'''

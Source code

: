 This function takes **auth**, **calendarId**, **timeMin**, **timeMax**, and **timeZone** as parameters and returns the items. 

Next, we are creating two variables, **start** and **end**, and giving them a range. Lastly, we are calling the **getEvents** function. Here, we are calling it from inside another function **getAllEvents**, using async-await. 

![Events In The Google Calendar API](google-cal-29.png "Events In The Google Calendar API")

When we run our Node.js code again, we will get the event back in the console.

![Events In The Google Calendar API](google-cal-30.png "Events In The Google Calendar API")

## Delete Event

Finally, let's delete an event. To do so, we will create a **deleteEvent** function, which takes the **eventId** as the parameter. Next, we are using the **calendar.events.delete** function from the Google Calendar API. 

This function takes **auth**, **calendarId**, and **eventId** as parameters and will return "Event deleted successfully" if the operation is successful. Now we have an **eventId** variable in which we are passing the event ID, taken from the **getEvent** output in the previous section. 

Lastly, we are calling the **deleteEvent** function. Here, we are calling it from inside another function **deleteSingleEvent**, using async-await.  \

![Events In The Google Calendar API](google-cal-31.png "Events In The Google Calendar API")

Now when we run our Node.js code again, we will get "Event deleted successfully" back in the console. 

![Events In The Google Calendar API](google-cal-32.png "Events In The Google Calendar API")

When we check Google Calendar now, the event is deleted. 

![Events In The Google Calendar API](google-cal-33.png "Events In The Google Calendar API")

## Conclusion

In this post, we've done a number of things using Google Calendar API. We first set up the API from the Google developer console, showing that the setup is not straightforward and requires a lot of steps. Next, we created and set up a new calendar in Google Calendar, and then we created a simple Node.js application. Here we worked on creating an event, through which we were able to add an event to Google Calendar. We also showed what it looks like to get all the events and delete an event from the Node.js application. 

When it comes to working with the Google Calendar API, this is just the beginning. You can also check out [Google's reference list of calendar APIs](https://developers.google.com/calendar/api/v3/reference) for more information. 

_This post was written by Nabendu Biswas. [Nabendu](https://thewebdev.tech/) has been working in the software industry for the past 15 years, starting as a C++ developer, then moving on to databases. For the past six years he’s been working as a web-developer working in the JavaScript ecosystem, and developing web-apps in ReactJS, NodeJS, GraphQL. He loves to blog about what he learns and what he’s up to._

'''

* [TASK REQUIREMENTS]:
For the word "check", count the lines in the records that contain it. Give the number and no other words.

* [TASK RESULT]:
2